The STRING database [71] (version 12.0, https://string-db.org/, accessed on 5 October 2023) was used to construct protein association networks for malignant transcriptional programs in the evolutionary trajectory of tumor cells, and k-means clustering was performed on the networks using the “Clusters” module (version 12.0). Additionally, the R package SCENIC [67] (version 1.3.1) and Python pipeline pySCENIC [67] (version 0.12.1) were used to infer transcription factors (TFs) of network nodes. The “geneFiltering” function (default parameters) in SCENIC was employed for quality control of the single-cell gene expression matrix. TFs motif rankings for the human reference genome hg38 were obtained from the RcisTarget database (https://resources.aertslab.org/cistarget/databases/homo_sapiens/hg38/refseq_r80/mc9nr/gene_based/, accessed on 10 October 2023). The “arboreto_with_multiprocessing.py,” “ctx,” and “aucell” programs and standard workflows in pySCENIC (version 0.12.1) were used to infer TFs of network nodes. The Cytoscape software [72] (version 3.10.0) was used for network visualization.

4.9. Drug Screening

We used the Python package Drug2cell [73] (version 0.1.2) to screen for potential drug targets and targeted drugs within the malignant transcriptional program regulatory networks. The structures of target proteins were obtained from the RCSB Protein Data Bank (PDB) [74] (https://www.rcsb.org/, accessed on 24 July 2024) and the AlphaFold Protein Structure Database (AlphaFold) [75]. For experimentally determined protein structures, we used their defined active pockets for molecular docking; for predicted protein structures, we used CASTpFold [76] (https://cfold.bme.uic.edu/castpfold/, accessed on 26 July 2024) to calculate the active pocket regions. The 3D structures of small molecule drugs were obtained from the ZINC database [77] (https://zinc.docking.org/, accessed on 28 July 2024), and protein-small molecule docking analysis was performed using LeDock [78] (version 1.0). To further annotate the screened drug candidates, we retrieved detailed pharmacological information from the DrugBank database [79] (https://go.drugbank.com/, accessed on 6 August 2024). This annotation step ensured the biological relevance and translational potential of the identified therapeutic compounds.

4.10. Survival Analysis

Gene set enrichment scoring for TCGA samples using the “ssgsea” algorithm in the R package GSVA (version 1.46.0). Samples were divided into high and low groups based on ssGSEA scores or gene expression using the “surv_cutpoint” function (default parameters) in the R package survminer (version 0.4.9). Subsequently, Kaplan–Meier analysis and Univariate Cox regression analysis were performed on the TCGA data using the R package Survival (version 3.5-5).

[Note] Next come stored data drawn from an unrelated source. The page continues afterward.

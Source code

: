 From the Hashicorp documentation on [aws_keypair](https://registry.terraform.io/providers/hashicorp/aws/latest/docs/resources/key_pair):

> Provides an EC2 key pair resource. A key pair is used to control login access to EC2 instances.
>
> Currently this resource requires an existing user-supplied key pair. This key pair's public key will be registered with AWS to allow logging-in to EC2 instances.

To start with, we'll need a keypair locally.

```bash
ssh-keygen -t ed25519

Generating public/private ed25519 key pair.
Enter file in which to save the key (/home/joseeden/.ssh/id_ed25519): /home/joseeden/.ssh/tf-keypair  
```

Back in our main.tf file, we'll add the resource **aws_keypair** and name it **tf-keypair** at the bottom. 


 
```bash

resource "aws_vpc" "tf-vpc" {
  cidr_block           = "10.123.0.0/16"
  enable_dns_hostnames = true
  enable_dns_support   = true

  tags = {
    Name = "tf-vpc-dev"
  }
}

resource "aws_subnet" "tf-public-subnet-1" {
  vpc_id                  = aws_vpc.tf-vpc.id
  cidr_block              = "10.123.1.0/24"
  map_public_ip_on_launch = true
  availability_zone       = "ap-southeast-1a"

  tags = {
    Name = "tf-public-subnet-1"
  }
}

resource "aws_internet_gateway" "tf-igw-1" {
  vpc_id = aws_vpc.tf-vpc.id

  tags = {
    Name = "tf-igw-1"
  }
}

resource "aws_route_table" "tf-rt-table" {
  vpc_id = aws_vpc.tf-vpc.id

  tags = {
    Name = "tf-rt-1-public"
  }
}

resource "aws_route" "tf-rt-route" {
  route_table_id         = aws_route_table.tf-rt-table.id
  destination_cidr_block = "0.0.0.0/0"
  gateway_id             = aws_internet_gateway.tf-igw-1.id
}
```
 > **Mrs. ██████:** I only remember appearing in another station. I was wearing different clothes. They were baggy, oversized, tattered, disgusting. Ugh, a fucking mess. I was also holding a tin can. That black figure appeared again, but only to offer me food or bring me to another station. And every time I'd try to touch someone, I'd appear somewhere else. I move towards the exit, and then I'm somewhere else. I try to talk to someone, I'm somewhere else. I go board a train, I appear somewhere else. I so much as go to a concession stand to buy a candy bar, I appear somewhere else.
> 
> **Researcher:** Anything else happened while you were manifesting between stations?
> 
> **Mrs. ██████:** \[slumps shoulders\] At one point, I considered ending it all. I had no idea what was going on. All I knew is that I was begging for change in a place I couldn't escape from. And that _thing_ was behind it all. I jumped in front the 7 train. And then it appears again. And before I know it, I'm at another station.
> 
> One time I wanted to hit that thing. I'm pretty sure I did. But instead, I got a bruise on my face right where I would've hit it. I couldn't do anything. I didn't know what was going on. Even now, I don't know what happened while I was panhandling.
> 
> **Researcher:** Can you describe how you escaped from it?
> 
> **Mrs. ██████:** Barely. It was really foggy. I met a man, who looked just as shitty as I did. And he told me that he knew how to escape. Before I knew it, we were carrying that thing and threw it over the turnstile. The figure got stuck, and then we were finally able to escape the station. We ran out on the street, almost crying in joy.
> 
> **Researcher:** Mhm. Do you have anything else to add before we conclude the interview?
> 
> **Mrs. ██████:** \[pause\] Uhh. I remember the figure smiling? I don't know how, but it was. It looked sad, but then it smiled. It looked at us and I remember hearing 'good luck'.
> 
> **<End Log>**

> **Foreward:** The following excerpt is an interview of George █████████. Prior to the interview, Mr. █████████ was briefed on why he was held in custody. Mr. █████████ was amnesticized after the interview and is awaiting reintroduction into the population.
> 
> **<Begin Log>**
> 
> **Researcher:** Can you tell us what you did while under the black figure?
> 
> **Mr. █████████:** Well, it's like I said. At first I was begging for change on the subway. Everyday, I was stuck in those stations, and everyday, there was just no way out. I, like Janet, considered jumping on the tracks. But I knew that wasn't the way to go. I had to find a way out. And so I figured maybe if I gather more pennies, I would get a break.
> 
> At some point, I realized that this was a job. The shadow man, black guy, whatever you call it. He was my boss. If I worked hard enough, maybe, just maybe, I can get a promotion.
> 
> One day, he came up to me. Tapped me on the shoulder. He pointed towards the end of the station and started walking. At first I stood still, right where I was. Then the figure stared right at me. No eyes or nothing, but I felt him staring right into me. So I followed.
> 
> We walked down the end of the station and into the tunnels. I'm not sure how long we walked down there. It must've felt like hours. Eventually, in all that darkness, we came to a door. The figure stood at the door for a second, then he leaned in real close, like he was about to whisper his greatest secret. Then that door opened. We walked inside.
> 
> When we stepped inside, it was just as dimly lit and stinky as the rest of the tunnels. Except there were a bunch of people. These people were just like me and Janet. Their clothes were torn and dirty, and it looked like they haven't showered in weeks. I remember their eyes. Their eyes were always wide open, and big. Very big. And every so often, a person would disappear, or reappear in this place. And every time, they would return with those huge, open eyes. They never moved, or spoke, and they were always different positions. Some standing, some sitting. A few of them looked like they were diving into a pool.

4.11. Cell–Cell Communication Analysis

The R package CellChat [80] (version 2.1.0) was used to infer intercellular communication, following standard procedures for data preprocessing. The “netAnalysis_signalingRole_scatter” function (version 2.1.0) was used to compare differences in incoming and outgoing communication strengths between cells. The “identifyOverExpressedGenes” function (version 2.1.0) was employed to identify overexpressed genes in cells. The “netAnalysis_signalingRole_heatmap”, “netMappingDEG” (version 2.1.0), and “subsetCommunication” functions (version 2.1.0) were used to identify signals of communication differences between cells.

4.12. Statistics Analysis

All statistical tests in this study were performed using R. The statistical tests used in the figures are indicated in the figure legends, and p < 0.05 or adjusted p < 0.05 is statistically significant.

5. Conclusions

In summary, this study provides a comprehensive comparative analysis of the molecular characteristics and genetic heterogeneity across cutaneous, acral, and uveal melanoma ecosystems. We identified key genes and mechanisms driving the malignant evolution of CM, AM, and UM, uncovered potential therapeutic drugs and targets for melanoma treatment, and elucidated the mechanisms and intercellular communication signals contributing to the dysregulation of antitumor T cell cytotoxicity in the context of immunotherapy. These findings deepen our understanding of melanoma subtypes and offer a foundational resource for future investigations into tumor biology, immune regulation, and therapeutic development across diverse melanoma contexts.

Supplementary Materials

The following supporting information can be downloaded at: https://www.mdpi.com/article/10.3390/ijms26209956/s1.

Author Contributions

Conceptualization, C.H., L.L., T.L., X.L. and Y.Z.; methodology, C.H., L.L., T.L. and B.Q.; software, C.H., L.L., T.L., W.M. and H.Y.; validation, W.M., H.Y., K.Y. and Q.O.; formal analysis, C.H., L.L., T.L. and B.Q.; investigation, C.H., L.L., T.L., B.Q., W.M. and H.Y.; resources, X.L. and Y.Z.; data curation, X.L. and Y.Z.; writing—original draft preparation, C.H. and L.L.; writing—review and editing, L.L., X.L. and Y.Z.; visualization, C.H., L.L., T.L., B.Q., K.Y. and Q.O.; supervision, X.L. and Y.Z.; project administration, C.H., L.L. and T.L.; funding acquisition, C.H., X.L. and Y.Z. All authors have read and agreed to the published version of the manuscript.

Funding

This research was supported by grants from the STI2030-Major Projects-2021ZD0202400; and National Science and Technology Major Program [2024ZD0530500]; and National Natural Science Foundation of China [62472131, 62172131, U23A20166, 32570792, 62502128], and the Key Research and Development Program of Heilongjiang Province [2024ZX12C27], and the China Postdoctoral Science Foundation [2024M760709], and Heilongjiang Postdoctoral Fund [LBH-Z24210], and Longjiang New Era Outstanding Doctoral Dissertation Project Grant [LJYXL2024-069].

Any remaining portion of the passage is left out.